EXERCISE DIRECTIONS> How many lines in the data below contain the string "Metrics"? State that number only.
[[ INPUT DATA, beginning ]]
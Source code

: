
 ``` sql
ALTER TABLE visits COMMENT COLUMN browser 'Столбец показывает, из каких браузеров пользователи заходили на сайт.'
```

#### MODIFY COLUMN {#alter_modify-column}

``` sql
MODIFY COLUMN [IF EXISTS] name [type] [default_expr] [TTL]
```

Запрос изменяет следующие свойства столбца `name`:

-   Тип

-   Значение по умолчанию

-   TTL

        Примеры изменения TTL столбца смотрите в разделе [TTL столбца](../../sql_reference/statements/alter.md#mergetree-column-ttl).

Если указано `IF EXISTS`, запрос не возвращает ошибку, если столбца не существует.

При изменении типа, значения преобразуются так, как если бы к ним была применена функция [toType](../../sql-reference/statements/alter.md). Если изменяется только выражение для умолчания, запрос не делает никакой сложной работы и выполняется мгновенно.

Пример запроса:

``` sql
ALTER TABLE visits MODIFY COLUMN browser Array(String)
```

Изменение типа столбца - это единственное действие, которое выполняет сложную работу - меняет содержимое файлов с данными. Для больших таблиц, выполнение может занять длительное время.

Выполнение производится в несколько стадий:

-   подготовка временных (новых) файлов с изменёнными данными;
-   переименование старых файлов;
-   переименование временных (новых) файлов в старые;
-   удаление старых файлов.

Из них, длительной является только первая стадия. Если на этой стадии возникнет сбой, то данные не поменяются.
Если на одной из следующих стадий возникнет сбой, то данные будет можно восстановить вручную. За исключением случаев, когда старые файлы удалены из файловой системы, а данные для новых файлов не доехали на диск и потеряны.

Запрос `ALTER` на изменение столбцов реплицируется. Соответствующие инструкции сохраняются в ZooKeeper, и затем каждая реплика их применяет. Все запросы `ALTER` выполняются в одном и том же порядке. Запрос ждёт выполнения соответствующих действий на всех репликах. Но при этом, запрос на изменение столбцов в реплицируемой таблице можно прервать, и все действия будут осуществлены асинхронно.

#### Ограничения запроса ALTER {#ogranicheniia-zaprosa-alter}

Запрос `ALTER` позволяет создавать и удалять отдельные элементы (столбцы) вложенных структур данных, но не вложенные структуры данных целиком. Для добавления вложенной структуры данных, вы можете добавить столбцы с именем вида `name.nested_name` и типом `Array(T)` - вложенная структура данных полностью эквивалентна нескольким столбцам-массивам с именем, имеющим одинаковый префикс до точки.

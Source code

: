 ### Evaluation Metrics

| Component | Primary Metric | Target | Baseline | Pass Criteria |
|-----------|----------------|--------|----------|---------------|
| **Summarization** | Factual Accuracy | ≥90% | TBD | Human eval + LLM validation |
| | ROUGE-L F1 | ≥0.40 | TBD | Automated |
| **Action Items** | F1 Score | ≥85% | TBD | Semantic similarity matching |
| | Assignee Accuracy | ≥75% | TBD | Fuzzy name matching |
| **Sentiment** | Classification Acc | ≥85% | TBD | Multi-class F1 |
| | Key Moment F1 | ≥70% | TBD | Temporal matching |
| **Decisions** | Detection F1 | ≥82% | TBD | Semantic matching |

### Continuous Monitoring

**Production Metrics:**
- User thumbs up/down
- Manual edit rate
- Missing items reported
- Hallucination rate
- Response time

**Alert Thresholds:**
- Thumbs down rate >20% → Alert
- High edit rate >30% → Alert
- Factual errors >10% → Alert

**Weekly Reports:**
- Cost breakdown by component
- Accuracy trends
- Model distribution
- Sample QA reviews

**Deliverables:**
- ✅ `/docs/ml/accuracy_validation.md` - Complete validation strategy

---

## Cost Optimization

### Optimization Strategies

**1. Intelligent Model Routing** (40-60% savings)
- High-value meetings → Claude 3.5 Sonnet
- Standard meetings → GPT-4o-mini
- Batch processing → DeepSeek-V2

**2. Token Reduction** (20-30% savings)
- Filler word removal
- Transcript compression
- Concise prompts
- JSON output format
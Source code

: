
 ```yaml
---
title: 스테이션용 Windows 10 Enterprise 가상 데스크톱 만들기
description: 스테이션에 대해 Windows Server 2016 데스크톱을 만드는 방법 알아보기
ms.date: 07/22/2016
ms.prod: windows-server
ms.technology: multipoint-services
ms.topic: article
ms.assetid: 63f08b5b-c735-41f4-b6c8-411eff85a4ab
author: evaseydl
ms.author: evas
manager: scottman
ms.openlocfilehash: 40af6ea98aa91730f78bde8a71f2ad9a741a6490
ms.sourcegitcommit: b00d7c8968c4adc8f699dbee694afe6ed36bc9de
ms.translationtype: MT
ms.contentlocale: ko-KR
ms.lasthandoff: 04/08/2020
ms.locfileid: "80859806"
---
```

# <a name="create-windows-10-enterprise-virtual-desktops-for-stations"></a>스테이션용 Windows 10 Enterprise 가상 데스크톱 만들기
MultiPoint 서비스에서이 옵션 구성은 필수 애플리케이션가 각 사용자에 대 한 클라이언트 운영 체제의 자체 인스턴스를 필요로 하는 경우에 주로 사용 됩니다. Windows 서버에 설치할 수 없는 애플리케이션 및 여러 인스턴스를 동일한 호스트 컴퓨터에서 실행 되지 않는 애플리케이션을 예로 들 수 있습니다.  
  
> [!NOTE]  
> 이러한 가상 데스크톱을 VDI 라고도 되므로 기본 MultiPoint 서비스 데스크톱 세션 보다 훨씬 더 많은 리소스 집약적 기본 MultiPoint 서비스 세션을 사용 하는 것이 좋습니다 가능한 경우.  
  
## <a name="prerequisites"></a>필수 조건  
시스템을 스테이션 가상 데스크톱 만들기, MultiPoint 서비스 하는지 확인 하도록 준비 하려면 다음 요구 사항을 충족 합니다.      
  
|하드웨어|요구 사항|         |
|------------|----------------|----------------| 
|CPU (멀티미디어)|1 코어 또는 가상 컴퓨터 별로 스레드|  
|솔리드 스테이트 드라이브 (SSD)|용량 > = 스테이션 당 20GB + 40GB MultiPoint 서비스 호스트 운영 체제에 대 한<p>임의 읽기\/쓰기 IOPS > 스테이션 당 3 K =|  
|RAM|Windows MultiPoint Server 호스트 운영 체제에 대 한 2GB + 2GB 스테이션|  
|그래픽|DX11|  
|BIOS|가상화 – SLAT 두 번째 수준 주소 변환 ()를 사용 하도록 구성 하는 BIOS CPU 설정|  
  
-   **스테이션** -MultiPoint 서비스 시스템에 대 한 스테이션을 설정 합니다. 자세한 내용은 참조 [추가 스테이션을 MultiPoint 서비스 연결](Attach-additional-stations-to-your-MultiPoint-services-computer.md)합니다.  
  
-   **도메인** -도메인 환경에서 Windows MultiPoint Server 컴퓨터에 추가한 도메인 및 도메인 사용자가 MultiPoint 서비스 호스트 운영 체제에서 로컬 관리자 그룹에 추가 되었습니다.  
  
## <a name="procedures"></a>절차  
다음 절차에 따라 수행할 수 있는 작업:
[[ INPUT DATA, end ]]
EXERCISE RESULT> 2